▶ Recorded data:
◆ ◆ ◆ ◆ ◆ ◆ ◆

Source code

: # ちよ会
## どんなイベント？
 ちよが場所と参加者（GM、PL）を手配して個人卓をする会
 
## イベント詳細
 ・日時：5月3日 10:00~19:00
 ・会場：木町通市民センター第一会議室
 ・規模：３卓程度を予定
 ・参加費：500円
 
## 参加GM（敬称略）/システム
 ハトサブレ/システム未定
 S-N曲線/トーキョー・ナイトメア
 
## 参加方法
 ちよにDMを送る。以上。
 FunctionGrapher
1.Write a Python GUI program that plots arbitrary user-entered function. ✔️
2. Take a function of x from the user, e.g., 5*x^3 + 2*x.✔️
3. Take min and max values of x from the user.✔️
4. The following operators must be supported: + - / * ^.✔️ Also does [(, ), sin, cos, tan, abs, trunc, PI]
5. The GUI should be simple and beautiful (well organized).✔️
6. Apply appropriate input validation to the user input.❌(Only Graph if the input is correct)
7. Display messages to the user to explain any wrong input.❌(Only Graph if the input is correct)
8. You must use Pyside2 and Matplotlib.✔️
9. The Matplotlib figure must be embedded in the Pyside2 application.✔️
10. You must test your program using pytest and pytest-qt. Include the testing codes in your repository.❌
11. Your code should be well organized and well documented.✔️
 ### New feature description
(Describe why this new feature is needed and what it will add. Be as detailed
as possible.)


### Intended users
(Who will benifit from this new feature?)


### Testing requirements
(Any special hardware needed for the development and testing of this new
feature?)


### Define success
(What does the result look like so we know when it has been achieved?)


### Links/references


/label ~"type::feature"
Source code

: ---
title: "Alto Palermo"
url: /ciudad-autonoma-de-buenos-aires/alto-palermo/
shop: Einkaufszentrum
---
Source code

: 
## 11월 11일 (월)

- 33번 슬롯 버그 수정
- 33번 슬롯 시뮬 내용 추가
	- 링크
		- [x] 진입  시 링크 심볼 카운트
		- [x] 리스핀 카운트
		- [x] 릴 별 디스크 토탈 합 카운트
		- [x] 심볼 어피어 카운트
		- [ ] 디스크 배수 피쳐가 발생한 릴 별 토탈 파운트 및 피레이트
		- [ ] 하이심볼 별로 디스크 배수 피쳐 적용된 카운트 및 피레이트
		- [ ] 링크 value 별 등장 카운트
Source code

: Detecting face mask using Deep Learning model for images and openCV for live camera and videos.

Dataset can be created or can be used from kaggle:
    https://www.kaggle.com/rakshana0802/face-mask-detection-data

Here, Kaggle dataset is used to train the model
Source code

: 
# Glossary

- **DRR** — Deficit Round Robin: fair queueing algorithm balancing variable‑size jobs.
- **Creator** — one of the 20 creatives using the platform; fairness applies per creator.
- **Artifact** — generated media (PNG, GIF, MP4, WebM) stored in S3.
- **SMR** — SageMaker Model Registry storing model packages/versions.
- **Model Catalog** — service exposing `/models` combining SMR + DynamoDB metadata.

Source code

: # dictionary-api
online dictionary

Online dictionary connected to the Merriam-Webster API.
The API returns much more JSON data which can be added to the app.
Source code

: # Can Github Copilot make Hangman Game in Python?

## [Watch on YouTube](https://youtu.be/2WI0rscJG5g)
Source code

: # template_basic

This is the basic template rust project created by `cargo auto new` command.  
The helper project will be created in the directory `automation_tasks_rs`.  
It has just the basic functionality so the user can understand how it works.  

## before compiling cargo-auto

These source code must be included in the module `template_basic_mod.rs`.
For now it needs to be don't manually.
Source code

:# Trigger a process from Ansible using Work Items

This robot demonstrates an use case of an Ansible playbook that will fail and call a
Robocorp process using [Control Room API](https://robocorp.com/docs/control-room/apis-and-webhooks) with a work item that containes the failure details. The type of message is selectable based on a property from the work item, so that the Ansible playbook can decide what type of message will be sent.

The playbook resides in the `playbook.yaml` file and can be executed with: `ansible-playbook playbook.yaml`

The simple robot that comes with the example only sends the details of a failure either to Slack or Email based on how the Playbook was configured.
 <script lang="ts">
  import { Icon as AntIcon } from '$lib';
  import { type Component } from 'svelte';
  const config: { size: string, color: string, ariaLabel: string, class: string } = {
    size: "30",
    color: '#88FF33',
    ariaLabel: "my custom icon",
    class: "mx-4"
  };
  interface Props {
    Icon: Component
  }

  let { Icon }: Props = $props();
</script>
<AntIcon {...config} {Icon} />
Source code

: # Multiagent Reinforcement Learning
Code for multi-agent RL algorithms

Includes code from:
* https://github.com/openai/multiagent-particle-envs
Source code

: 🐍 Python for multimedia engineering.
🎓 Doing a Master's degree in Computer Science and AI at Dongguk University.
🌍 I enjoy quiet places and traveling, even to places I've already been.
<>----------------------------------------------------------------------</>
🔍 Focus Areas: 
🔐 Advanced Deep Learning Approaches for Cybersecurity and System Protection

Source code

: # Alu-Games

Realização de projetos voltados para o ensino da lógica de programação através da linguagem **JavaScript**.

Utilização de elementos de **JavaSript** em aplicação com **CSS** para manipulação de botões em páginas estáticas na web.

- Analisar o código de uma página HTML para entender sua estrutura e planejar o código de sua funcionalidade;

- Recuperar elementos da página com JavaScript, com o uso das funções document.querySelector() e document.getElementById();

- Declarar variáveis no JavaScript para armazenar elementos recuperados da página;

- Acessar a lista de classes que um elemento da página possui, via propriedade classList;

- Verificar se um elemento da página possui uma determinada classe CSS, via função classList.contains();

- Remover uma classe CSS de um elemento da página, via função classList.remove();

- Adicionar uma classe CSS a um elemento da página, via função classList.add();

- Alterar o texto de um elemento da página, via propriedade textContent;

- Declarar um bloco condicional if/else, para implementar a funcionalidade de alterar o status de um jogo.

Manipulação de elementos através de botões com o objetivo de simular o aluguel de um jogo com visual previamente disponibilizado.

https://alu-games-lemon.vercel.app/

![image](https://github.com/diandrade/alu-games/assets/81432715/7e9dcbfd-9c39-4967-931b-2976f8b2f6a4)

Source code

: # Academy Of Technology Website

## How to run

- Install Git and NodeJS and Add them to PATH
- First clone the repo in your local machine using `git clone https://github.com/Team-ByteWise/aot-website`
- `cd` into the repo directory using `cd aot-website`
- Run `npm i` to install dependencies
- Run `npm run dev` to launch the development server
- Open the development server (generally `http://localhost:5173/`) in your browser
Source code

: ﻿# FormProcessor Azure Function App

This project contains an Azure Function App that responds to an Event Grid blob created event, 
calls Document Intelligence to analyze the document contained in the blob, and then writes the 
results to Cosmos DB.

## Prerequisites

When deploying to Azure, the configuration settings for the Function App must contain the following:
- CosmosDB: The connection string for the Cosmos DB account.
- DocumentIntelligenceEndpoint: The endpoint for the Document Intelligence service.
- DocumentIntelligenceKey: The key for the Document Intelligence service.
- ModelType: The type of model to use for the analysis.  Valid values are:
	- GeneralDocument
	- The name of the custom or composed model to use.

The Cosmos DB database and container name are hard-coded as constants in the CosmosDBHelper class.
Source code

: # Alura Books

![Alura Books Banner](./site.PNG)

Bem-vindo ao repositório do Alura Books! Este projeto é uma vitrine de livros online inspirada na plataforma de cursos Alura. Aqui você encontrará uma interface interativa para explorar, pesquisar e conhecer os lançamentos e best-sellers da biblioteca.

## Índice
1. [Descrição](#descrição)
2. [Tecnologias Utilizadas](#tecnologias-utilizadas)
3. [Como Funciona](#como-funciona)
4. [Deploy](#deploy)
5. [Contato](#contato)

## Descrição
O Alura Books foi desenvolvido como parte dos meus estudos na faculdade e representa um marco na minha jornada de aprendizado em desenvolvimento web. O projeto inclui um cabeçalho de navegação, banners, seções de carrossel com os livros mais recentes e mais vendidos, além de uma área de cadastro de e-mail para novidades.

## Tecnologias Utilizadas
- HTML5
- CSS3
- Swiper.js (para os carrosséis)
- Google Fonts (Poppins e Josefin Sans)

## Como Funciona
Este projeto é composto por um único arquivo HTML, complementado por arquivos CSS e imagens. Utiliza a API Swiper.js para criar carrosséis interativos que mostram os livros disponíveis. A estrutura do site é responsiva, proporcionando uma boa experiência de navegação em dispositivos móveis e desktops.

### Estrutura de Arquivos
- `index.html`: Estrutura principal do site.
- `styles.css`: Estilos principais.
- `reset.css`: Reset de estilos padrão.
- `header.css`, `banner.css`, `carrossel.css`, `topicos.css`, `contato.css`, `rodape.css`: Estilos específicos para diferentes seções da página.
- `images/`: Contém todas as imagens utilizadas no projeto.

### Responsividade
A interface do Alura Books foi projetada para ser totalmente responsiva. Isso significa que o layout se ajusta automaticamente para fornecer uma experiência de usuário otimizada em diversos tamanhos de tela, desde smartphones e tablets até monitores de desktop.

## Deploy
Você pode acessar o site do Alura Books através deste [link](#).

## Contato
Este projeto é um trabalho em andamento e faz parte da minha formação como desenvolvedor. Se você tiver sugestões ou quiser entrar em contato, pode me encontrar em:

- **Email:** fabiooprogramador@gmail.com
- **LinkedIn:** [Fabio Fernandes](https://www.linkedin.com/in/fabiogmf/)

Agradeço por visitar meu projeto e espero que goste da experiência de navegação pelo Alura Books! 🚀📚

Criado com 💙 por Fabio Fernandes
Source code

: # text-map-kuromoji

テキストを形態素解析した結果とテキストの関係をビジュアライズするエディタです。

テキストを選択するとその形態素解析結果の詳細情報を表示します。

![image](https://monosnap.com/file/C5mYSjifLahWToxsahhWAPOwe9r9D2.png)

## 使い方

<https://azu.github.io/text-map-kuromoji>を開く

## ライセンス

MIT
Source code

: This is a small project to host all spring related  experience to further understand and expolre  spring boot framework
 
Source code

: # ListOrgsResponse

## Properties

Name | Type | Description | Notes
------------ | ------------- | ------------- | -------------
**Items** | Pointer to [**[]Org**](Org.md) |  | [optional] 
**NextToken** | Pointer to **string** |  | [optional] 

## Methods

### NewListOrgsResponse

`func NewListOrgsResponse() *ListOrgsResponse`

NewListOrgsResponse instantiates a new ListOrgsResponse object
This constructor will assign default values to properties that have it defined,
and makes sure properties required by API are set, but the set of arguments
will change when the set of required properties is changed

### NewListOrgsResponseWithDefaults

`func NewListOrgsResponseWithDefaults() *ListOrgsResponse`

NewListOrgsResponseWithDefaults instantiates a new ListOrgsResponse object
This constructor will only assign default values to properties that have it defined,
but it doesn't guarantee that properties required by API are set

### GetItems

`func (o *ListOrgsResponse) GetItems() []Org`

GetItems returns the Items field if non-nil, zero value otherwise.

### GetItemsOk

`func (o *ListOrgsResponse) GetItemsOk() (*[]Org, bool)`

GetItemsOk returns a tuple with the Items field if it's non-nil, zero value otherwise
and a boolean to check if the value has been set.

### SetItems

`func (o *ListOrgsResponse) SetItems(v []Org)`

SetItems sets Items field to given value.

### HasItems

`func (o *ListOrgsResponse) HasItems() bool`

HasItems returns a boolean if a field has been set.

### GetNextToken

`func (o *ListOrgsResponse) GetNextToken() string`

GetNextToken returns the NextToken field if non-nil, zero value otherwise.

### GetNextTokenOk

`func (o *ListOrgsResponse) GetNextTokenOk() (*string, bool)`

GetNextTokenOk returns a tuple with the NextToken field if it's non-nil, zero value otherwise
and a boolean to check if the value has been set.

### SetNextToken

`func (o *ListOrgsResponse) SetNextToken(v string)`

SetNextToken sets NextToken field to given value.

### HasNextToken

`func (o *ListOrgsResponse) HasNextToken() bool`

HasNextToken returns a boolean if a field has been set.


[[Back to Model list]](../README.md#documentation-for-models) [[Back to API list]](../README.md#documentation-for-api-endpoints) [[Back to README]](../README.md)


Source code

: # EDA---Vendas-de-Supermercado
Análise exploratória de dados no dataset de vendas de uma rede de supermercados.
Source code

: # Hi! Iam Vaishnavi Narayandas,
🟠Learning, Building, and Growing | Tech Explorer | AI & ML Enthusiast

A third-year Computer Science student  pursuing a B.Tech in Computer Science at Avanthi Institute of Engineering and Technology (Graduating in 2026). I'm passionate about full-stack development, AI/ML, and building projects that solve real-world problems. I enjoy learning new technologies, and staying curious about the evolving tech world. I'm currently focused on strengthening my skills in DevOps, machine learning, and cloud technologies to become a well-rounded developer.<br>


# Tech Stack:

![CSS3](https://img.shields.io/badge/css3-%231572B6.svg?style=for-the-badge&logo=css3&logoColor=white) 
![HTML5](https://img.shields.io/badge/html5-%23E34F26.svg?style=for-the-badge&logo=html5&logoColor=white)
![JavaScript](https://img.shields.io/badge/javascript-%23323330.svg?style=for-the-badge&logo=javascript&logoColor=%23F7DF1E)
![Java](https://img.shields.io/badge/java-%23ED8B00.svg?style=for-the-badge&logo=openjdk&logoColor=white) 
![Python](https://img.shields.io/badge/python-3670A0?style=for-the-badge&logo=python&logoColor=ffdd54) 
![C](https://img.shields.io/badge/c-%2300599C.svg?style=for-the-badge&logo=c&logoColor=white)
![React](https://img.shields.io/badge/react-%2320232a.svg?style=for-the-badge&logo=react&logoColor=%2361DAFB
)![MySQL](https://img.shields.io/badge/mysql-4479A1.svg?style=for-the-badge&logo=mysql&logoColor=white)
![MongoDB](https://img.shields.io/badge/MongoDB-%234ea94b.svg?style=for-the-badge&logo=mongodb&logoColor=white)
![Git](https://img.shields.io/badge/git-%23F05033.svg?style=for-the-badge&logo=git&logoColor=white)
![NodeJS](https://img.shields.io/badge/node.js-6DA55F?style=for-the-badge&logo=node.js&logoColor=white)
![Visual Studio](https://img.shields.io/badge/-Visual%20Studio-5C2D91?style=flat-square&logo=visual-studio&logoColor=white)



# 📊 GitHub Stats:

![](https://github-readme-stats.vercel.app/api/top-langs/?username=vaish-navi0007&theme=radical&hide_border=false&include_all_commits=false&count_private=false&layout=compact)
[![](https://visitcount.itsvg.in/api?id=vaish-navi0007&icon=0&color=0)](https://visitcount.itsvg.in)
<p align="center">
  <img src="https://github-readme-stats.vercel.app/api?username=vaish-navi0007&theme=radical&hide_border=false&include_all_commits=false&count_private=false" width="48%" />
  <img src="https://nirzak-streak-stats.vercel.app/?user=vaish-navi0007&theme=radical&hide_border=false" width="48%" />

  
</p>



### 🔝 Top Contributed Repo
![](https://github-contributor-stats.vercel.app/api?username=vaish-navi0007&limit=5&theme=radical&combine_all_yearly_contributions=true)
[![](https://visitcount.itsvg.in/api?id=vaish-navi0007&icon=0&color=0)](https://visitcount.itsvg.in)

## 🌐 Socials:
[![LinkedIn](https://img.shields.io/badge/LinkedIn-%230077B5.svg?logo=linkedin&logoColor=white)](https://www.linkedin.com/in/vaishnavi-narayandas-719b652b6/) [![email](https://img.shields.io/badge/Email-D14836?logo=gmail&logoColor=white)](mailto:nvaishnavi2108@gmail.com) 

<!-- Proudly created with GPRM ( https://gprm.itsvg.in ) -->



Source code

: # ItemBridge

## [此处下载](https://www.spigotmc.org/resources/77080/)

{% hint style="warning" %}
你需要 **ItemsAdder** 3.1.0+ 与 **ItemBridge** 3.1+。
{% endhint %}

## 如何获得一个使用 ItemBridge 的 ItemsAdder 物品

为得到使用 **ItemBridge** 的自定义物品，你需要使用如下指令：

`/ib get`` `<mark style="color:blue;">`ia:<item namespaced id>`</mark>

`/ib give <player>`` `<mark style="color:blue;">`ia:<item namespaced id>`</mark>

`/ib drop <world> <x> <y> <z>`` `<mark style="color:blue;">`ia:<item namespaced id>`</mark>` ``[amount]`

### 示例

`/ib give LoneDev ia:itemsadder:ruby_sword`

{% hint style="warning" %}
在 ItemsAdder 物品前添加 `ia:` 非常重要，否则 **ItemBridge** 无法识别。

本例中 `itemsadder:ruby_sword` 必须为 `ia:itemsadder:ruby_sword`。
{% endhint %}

◆ ◆ ◆ ◆ ◆ ◆ ◆

Could you retype exactly the lines above, starting at the line that contains "It has just" and ending at the line that contains "for multimedia engineering.", and nothing more?

▶ TASK RESPONSE:
It has just the basic functionality so the user can understand how it works.  

## before compiling cargo-auto

These source code must be included in the module `template_basic_mod.rs`.
For now it needs to be don't manually.
Source code

:# Trigger a process from Ansible using Work Items

This robot demonstrates an use case of an Ansible playbook that will fail and call a
Robocorp process using [Control Room API](https://robocorp.com/docs/control-room/apis-and-webhooks) with a work item that containes the failure details. The type of message is selectable based on a property from the work item, so that the Ansible playbook can decide what type of message will be sent.

The playbook resides in the `playbook.yaml` file and can be executed with: `ansible-playbook playbook.yaml`

The simple robot that comes with the example only sends the details of a failure either to Slack or Email based on how the Playbook was configured.
 <script lang="ts">
  import { Icon as AntIcon } from '$lib';
  import { type Component } from 'svelte';
  const config: { size: string, color: string, ariaLabel: string, class: string } = {
    size: "30",
    color: '#88FF33',
    ariaLabel: "my custom icon",
    class: "mx-4"
  };
  interface Props {
    Icon: Component
  }

  let { Icon }: Props = $props();
</script>
<AntIcon {...config} {Icon} />
Source code

: # Multiagent Reinforcement Learning
Code for multi-agent RL algorithms

Includes code from:
* https://github.com/openai/multiagent-particle-envs
Source code

: 🐍 Python for multimedia engineering.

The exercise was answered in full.